India’s market for fast moving consumer goods (FMCG) is expected to more than double to US$ 104 billion by 2020 from the present level of US$ 49 billion, a research report said on Wednesday.
According to the Assocham-TechSci Research report, steady economic growth, rising share of organised retail, improving awareness, and a favourable demographic dividend will give a boost to the industry’s growth.
The sector is expected to grow at a compounded annual growth rate (CAGR) of 20.6 per cent, the report said.
“It is certainly good news for giving a much-needed consumption boost to the economy,” said Secretary General, Assocham, DS Rawat.
The study titled Indian FMCG Market 2020 elaborated that measures such as Goods and Services Tax Bill, Food Security Bill and increased limit of foreign direct investment will have a positive impact on the FMCG industry.
Currently, FMCG is the fourth largest sector in the Indian economy and provides employment to around three million people accounting for approximately five per cent of the total factory employment in the country.
However, India only accounts for a share of just 0.68 per cent of the global FMCG market.
Nevertheless, globally FMCG sector is expected to grow at CAGR of 4.4 per cent, which when compared to India is a lot slower.

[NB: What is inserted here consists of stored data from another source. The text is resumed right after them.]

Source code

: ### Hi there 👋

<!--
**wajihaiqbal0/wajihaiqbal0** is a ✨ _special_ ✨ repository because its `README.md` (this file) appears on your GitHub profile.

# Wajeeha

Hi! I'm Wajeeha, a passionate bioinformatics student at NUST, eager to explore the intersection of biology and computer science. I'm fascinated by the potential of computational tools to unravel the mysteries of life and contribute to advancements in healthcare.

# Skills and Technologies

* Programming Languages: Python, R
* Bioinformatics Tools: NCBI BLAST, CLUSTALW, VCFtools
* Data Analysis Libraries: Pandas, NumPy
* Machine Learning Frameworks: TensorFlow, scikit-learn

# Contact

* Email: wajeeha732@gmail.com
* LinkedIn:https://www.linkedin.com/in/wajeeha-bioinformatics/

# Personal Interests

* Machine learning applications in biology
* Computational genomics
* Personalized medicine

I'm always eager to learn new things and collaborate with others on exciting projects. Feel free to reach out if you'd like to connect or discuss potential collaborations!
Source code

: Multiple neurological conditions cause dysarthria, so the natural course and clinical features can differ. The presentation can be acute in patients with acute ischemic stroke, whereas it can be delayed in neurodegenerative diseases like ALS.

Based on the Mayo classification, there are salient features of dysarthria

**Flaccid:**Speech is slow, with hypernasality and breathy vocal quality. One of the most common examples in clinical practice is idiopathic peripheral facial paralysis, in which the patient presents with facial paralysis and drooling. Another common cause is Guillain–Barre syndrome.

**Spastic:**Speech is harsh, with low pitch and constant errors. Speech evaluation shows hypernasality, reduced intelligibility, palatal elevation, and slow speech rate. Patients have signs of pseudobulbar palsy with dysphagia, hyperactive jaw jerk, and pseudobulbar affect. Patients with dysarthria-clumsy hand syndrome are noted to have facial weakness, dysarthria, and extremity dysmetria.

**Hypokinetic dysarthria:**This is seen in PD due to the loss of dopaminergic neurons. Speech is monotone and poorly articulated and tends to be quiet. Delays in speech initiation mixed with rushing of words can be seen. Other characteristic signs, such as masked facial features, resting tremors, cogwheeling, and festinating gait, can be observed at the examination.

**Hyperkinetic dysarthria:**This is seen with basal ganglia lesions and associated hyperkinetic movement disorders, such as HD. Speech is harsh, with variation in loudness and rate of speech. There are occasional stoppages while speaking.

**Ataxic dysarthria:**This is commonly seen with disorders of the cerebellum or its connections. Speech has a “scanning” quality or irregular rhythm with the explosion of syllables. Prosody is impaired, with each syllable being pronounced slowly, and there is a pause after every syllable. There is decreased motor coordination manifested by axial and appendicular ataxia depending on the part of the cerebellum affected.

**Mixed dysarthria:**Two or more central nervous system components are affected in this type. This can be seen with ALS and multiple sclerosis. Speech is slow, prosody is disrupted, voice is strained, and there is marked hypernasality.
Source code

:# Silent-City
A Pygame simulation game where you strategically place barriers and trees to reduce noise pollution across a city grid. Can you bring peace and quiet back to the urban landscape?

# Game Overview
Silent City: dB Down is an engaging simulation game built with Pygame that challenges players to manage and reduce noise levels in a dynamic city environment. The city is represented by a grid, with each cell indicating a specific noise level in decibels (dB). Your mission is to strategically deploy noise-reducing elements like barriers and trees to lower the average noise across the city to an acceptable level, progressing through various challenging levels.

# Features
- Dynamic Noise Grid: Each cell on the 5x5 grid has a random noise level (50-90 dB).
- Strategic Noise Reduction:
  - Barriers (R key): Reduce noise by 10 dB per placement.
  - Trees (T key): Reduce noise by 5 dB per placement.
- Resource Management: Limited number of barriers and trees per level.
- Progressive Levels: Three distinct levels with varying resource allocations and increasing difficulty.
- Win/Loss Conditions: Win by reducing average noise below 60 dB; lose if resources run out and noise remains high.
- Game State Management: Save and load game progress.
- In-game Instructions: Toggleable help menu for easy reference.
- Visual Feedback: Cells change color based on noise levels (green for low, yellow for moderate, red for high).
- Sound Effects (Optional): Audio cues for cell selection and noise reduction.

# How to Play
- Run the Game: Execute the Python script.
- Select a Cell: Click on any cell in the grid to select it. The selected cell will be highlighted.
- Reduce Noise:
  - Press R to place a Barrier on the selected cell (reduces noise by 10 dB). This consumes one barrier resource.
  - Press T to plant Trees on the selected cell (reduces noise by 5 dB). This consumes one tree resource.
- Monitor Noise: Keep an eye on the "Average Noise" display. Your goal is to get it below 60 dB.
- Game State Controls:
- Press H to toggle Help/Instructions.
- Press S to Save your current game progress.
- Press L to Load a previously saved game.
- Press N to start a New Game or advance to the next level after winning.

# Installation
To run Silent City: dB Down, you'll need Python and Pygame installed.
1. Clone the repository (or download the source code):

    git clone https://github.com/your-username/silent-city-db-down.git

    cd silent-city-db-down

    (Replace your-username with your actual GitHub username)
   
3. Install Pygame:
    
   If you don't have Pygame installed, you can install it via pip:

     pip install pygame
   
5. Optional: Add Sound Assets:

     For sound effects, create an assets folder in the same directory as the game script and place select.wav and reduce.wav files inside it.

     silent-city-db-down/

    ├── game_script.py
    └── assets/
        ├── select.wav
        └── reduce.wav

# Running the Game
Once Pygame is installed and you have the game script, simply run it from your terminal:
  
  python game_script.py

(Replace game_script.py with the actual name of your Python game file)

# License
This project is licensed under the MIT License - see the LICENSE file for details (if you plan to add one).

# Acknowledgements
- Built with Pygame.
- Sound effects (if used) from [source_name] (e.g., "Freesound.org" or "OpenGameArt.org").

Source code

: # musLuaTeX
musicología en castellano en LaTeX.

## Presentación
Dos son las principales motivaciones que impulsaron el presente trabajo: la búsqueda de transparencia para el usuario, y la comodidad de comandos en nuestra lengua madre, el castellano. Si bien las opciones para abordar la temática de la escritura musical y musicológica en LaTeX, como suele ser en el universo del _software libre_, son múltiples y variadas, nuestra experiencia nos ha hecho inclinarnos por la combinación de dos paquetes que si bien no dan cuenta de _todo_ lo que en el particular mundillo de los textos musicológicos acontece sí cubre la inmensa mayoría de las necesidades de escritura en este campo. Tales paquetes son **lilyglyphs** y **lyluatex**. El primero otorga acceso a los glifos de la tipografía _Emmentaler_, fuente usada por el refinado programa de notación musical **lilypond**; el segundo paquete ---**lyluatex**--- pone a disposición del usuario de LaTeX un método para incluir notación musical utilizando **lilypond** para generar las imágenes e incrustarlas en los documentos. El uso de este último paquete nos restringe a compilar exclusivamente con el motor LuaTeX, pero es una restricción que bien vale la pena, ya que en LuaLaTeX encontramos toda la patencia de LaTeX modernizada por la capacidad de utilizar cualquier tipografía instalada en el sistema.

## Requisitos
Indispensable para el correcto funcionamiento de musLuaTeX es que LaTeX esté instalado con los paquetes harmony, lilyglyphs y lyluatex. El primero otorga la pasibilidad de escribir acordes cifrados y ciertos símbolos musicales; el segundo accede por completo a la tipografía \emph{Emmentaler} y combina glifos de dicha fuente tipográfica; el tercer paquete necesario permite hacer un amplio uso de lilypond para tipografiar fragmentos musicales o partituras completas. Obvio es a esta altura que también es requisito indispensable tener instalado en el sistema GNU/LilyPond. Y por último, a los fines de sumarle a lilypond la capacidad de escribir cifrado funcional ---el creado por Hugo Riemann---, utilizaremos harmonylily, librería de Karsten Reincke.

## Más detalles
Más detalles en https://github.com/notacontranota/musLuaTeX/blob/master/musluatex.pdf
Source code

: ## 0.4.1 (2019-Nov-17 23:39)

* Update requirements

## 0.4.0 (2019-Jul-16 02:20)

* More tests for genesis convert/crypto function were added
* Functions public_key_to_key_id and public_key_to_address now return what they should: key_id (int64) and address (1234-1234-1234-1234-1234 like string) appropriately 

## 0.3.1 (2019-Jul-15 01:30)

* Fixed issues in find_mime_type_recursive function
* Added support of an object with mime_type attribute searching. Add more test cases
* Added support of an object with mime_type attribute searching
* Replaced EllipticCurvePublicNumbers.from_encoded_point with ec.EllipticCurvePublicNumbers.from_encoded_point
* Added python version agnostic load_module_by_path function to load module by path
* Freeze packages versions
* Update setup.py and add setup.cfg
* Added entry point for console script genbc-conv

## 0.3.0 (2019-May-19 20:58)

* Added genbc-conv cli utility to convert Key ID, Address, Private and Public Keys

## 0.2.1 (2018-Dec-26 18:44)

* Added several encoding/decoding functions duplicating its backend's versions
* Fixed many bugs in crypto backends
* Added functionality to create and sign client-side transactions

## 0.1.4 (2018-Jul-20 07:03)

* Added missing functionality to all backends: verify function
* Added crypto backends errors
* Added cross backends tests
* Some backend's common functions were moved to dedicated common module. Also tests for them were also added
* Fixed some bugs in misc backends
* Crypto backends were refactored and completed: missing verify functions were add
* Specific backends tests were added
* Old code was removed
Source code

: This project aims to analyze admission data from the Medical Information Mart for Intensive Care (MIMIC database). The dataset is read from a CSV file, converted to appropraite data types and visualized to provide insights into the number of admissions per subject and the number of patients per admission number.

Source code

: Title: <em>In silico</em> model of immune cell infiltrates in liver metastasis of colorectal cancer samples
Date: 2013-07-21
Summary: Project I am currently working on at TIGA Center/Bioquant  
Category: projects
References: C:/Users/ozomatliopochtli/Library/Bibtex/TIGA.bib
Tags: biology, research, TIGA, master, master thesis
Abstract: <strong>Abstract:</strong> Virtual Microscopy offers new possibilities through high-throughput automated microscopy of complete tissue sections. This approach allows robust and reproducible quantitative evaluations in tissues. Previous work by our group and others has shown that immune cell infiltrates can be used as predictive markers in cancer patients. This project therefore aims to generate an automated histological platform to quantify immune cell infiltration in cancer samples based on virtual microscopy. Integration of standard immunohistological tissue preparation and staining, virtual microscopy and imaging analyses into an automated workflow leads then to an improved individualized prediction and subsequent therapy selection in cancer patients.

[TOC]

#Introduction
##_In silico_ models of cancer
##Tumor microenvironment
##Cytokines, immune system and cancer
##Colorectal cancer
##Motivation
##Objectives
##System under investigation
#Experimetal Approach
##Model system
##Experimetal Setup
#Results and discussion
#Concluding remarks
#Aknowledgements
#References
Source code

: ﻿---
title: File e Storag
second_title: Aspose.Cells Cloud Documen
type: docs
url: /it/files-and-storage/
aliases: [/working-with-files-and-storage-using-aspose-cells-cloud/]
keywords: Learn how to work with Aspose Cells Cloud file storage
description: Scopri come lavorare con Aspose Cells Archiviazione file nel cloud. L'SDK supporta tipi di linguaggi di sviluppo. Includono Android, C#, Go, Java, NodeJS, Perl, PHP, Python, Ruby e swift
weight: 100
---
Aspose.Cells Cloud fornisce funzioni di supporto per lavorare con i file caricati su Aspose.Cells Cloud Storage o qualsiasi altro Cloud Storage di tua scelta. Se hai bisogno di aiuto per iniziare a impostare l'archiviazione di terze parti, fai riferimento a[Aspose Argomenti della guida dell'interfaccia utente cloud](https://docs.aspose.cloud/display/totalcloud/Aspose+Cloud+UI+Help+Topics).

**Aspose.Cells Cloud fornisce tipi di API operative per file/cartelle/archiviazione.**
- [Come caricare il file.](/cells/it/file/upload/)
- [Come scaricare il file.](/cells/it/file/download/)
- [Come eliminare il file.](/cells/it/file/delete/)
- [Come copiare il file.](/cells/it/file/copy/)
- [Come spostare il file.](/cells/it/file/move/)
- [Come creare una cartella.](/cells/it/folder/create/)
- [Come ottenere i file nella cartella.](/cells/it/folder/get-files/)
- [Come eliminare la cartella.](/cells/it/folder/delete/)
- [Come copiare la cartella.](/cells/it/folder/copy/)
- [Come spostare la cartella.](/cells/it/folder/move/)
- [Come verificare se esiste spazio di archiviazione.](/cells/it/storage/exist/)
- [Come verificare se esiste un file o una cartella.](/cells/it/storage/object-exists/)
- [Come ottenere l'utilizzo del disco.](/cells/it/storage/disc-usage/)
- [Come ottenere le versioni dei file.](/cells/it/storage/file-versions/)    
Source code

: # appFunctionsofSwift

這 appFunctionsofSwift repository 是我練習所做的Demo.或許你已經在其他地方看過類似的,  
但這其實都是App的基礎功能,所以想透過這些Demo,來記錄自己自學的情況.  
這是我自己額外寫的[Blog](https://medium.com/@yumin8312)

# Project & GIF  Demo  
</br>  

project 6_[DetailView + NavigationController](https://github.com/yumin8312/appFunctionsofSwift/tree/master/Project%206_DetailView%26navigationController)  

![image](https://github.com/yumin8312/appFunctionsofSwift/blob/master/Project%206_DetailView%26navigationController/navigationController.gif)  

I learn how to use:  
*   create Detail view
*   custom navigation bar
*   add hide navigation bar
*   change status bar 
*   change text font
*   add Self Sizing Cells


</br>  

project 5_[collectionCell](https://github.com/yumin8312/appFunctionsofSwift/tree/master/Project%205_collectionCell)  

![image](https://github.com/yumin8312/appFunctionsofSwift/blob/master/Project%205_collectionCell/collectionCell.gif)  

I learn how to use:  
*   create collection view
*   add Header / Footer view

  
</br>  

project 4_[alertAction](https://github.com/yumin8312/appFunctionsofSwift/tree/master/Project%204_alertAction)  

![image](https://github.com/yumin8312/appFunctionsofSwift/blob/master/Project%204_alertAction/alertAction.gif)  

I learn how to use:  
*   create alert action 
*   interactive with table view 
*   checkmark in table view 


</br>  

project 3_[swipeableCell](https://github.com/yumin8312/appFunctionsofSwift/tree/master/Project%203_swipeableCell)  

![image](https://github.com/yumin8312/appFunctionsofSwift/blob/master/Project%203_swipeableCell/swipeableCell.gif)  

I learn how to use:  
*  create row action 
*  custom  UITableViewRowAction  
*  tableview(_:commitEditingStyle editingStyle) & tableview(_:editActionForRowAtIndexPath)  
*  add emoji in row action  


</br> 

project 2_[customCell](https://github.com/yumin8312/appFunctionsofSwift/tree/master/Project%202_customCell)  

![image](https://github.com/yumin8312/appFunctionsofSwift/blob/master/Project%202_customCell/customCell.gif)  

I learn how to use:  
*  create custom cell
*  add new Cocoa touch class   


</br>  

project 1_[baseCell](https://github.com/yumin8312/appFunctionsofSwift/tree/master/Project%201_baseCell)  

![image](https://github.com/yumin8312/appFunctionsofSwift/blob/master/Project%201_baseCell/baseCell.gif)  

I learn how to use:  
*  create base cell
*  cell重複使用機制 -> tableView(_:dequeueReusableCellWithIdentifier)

“Many foreign FMCG multinationals have established themselves in India,” the report said.
“Globally, the FMCG companies have now shifted their focus on e-commerce due to the increasing mobile internet penetration.”
However, the share of online sales of FMCG products globally accounted for around five per cent in 2015, which is relatively higher than India where online FMCG sales accounted for a share of just one to two per cent of the overall FMCG market in 2015, the report said.